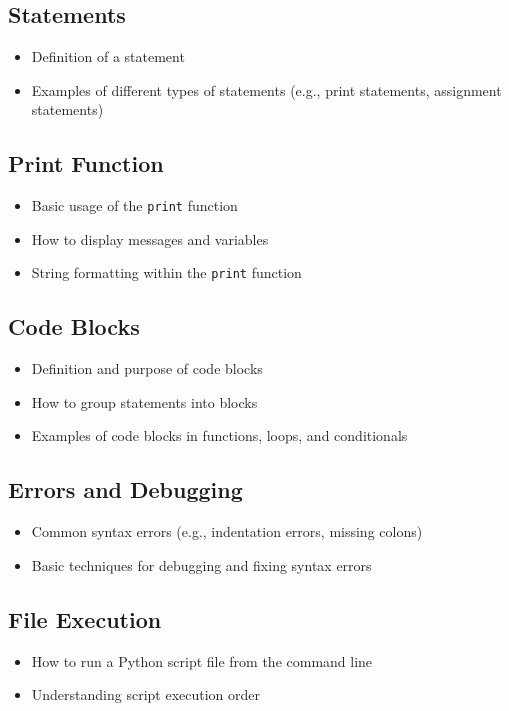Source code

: \subsection{Statements}
\begin{itemize}
    \item Definition of a statement
    \item Examples of different types of statements (e.g., print statements, assignment statements)
\end{itemize}

\subsection{Print Function}
\begin{itemize}
    \item Basic usage of the \texttt{print} function
    \item How to display messages and variables
    \item String formatting within the \texttt{print} function
\end{itemize}

\subsection{Code Blocks}
\begin{itemize}
    \item Definition and purpose of code blocks
    \item How to group statements into blocks
    \item Examples of code blocks in functions, loops, and conditionals
\end{itemize}

\subsection{Errors and Debugging}
\begin{itemize}
    \item Common syntax errors (e.g., indentation errors, missing colons)
    \item Basic techniques for debugging and fixing syntax errors
\end{itemize}

\subsection{File Execution}
\begin{itemize}
    \item How to run a Python script file from the command line
    \item Understanding script execution order
\end{itemize}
────────────────────
[Exercise details]: Of the lines above, copy each one that contains the word "Basic".

[Task response]:
    \item Basic usage of the \texttt{print} function
    \item Basic techniques for debugging and fixing syntax errors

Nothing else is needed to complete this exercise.